Stored items:
+---+
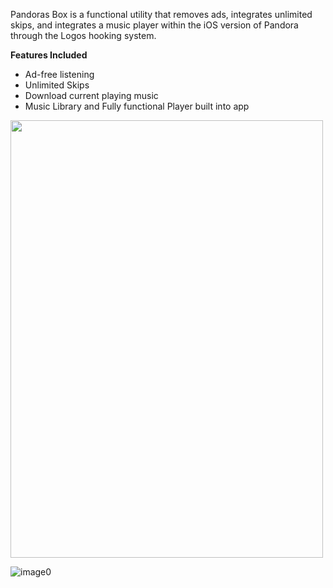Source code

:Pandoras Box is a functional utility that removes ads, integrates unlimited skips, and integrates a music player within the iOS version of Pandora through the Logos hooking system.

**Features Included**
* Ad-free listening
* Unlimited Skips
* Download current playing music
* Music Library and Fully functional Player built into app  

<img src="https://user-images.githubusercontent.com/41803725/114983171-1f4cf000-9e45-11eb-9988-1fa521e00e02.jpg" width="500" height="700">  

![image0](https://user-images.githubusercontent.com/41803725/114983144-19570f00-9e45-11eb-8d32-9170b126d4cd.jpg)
+---+
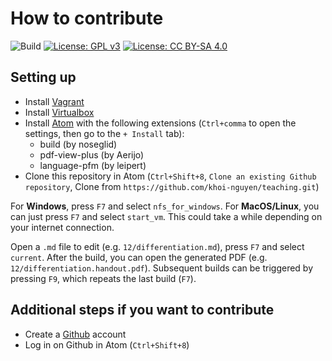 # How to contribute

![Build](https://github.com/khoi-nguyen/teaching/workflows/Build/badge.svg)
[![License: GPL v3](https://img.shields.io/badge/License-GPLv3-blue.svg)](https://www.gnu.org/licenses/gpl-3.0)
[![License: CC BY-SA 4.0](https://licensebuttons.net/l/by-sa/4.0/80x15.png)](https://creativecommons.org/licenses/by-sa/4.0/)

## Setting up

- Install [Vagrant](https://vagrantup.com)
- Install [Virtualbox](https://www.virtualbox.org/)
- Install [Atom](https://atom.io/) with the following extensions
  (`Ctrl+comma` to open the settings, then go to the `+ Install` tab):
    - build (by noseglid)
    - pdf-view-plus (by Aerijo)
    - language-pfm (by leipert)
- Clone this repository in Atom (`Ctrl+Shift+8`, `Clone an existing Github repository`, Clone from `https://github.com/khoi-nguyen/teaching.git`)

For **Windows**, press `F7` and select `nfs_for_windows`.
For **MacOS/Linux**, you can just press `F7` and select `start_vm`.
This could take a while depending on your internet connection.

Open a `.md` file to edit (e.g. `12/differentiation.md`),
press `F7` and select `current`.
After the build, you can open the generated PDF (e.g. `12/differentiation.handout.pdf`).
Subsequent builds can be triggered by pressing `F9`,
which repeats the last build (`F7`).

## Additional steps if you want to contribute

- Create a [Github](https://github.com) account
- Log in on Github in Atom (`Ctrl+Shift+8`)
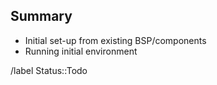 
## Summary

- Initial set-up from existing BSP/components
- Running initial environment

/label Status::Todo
+---+
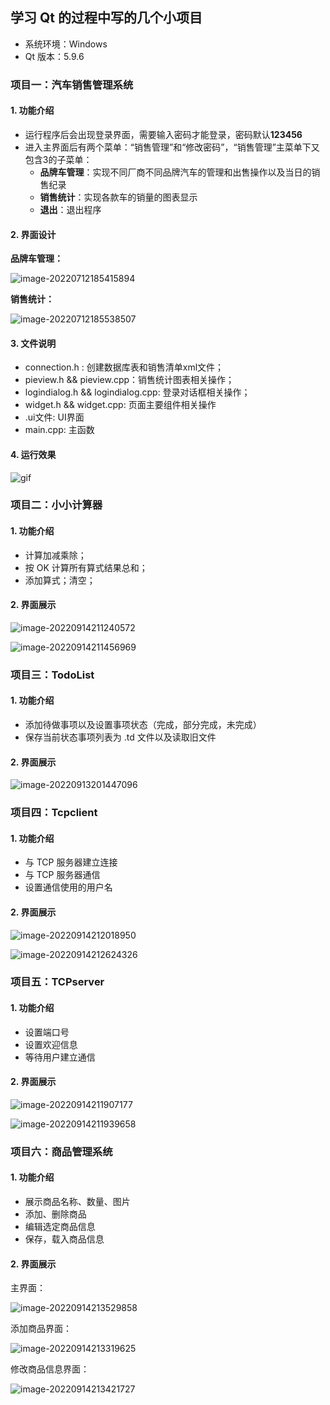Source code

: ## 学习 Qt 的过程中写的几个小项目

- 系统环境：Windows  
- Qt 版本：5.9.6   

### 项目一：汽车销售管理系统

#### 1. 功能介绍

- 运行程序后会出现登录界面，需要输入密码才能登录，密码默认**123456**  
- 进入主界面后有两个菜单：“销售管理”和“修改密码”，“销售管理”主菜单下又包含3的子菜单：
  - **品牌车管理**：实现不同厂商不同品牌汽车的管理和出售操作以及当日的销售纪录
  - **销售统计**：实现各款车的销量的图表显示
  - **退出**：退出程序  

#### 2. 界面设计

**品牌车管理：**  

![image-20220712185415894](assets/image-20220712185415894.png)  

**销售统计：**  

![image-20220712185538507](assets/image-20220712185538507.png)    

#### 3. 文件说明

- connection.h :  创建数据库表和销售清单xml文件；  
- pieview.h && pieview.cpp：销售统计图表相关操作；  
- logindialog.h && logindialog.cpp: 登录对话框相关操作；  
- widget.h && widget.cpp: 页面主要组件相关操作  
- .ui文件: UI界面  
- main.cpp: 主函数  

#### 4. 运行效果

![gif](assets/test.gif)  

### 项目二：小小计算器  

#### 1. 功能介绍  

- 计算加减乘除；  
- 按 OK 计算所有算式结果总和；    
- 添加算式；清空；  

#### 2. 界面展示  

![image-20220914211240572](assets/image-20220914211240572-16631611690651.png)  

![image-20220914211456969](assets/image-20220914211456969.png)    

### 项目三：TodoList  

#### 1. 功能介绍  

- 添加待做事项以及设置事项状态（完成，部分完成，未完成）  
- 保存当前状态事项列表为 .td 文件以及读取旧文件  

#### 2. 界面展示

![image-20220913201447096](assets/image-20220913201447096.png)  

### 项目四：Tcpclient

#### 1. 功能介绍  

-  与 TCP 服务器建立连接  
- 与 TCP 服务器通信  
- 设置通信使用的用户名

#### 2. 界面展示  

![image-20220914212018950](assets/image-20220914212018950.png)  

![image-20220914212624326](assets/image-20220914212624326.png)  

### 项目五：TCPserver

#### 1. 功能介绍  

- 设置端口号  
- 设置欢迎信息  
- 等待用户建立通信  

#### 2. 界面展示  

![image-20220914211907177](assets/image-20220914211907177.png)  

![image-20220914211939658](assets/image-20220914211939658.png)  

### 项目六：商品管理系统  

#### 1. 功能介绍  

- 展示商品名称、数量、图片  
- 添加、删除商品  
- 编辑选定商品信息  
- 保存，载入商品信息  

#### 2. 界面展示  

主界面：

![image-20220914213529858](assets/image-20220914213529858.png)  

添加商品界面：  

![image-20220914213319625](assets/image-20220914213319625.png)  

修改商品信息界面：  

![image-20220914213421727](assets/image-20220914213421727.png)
+---+
Task brief -
Beginning with the line above that contains "- 进入主界面后有两个菜单：", copy each line exactly up to and including the line that contains "- 保存当前状态事项列表为 .td 文件以及读取旧文件", and go no further.

Answer for the task -
- 进入主界面后有两个菜单：“销售管理”和“修改密码”，“销售管理”主菜单下又包含3的子菜单：
  - **品牌车管理**：实现不同厂商不同品牌汽车的管理和出售操作以及当日的销售纪录
  - **销售统计**：实现各款车的销量的图表显示
  - **退出**：退出程序  

#### 2. 界面设计

**品牌车管理：**  

![image-20220712185415894](assets/image-20220712185415894.png)  

**销售统计：**  

![image-20220712185538507](assets/image-20220712185538507.png)    

#### 3. 文件说明

- connection.h :  创建数据库表和销售清单xml文件；  
- pieview.h && pieview.cpp：销售统计图表相关操作；  
- logindialog.h && logindialog.cpp: 登录对话框相关操作；  
- widget.h && widget.cpp: 页面主要组件相关操作  
- .ui文件: UI界面  
- main.cpp: 主函数  

#### 4. 运行效果

![gif](assets/test.gif)  

### 项目二：小小计算器  

#### 1. 功能介绍  

- 计算加减乘除；  
- 按 OK 计算所有算式结果总和；    
- 添加算式；清空；  

#### 2. 界面展示  

![image-20220914211240572](assets/image-20220914211240572-16631611690651.png)  

![image-20220914211456969](assets/image-20220914211456969.png)    

### 项目三：TodoList  

#### 1. 功能介绍  

- 添加待做事项以及设置事项状态（完成，部分完成，未完成）  
- 保存当前状态事项列表为 .td 文件以及读取旧文件  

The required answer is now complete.